Begin at the line below that has "Need To Understand" and stop after the line that has "It happens when". Please restate only those lines, word for word.
────────────────────
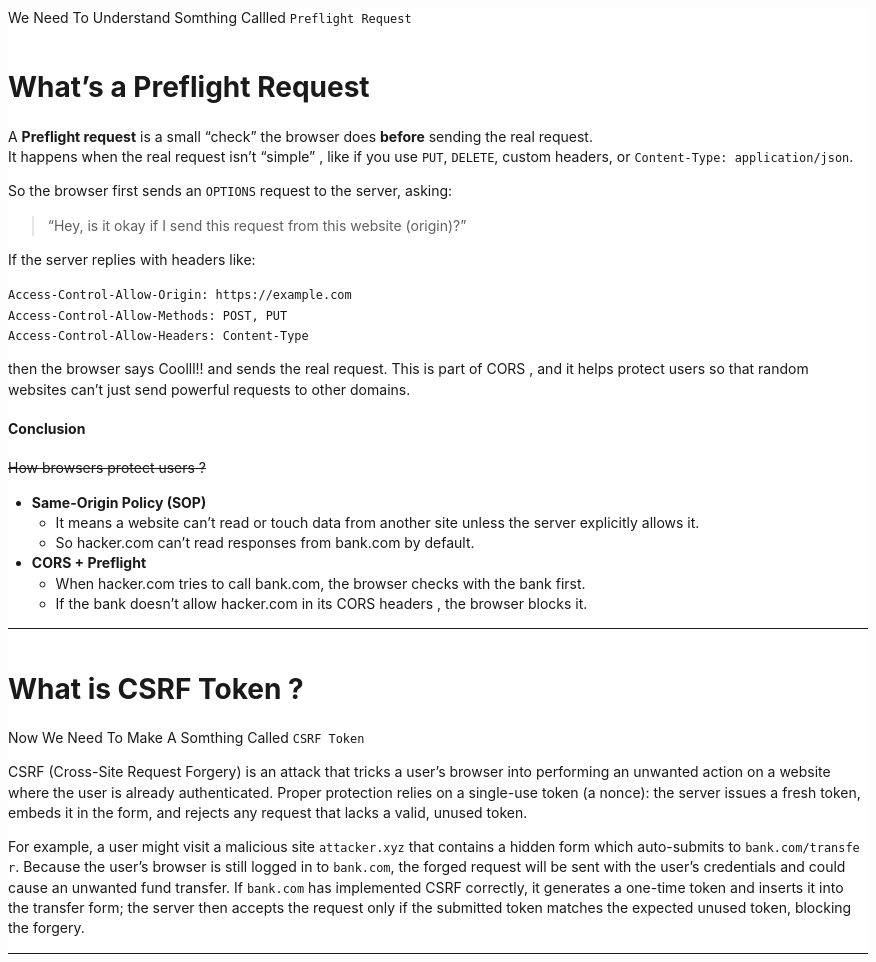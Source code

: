 We Need To Understand Somthing Callled `Preflight Request`
# What’s a **Preflight Request**

A **Preflight request** is a small “check” the browser does **before** sending the real request.  
It happens when the real request isn’t “simple” , like if you use `PUT`, `DELETE`, custom headers, or `Content-Type: application/json`.

So the browser first sends an `OPTIONS` request to the server, asking:

> “Hey, is it okay if I send this request from this website (origin)?”

If the server replies with headers like:

```
Access-Control-Allow-Origin: https://example.com
Access-Control-Allow-Methods: POST, PUT
Access-Control-Allow-Headers: Content-Type

```

then the browser says Coolll!! and sends the real request.
This is part of CORS , and it helps protect users so that random websites can’t just send powerful requests to other domains.

#### Conclusion 
~~How browsers protect users ?~~ 
- **Same-Origin Policy (SOP)**
    - It means a website can’t read or touch data from another site unless the server explicitly allows it.
    - So hacker.com can’t read responses from bank.com by default.
- **CORS + Preflight**
    - When hacker.com tries to call bank.com, the browser checks with the bank first.
    - If the bank doesn’t allow hacker.com in its CORS headers , the browser blocks it.


---



# What is CSRF Token ? 
Now We Need To Make A Somthing Called `CSRF Token`

CSRF (Cross-Site Request Forgery) is an attack that tricks a user’s browser into performing an unwanted action on a website where the user is already authenticated. Proper protection relies on a single-use token (a nonce): the server issues a fresh token, embeds it in the form, and rejects any request that lacks a valid, unused token.

For example, a user might visit a malicious site `attacker.xyz`  that contains a hidden form which auto-submits to `bank.com/transfer`. Because the user’s browser is still logged in to `bank.com`, the forged request will be sent with the user’s credentials and could cause an unwanted fund transfer. If `bank.com` has implemented CSRF correctly, it generates a one-time token and inserts it into the transfer form; the server then accepts the request only if the submitted token matches the expected unused token, blocking the forgery.

---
────────────────────
**RESPONSE TO THIS EXERCISE**
: We Need To Understand Somthing Callled `Preflight Request`
# What’s a **Preflight Request**

A **Preflight request** is a small “check” the browser does **before** sending the real request.  
It happens when the real request isn’t “simple” , like if you use `PUT`, `DELETE`, custom headers, or `Content-Type: application/json`.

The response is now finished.